**Action item:** Copy the line containing "Removes a client from the system.", then all lines after it up to and including the final line of the material, exactly and without additions.

**Provided entries:**

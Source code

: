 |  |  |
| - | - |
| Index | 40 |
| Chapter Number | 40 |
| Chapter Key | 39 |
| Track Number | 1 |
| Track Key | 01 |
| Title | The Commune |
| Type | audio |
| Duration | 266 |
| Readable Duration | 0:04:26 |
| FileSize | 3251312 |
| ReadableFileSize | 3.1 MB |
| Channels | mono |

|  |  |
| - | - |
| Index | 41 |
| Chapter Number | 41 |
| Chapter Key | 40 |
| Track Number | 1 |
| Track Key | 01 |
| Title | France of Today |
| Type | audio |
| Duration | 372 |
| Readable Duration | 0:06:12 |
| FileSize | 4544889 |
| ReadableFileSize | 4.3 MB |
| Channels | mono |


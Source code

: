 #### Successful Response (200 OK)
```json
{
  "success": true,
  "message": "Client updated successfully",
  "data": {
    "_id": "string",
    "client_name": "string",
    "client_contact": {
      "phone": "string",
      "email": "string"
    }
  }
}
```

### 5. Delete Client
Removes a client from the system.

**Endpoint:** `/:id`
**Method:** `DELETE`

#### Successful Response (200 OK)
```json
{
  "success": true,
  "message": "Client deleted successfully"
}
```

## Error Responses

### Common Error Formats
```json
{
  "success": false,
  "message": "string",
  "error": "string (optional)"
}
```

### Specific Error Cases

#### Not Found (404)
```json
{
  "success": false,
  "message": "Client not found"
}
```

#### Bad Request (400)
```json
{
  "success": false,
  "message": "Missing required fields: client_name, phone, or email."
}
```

**Problem solution:**
Removes a client from the system.

**Endpoint:** `/:id`
**Method:** `DELETE`

#### Successful Response (200 OK)
```json
{
  "success": true,
  "message": "Client deleted successfully"
}
```

## Error Responses

### Common Error Formats
```json
{
  "success": false,
  "message": "string",
  "error": "string (optional)"
}
```

### Specific Error Cases

#### Not Found (404)
```json
{
  "success": false,
  "message": "Client not found"
}
```

#### Bad Request (400)
```json
{
  "success": false,
  "message": "Missing required fields: client_name, phone, or email."
}
```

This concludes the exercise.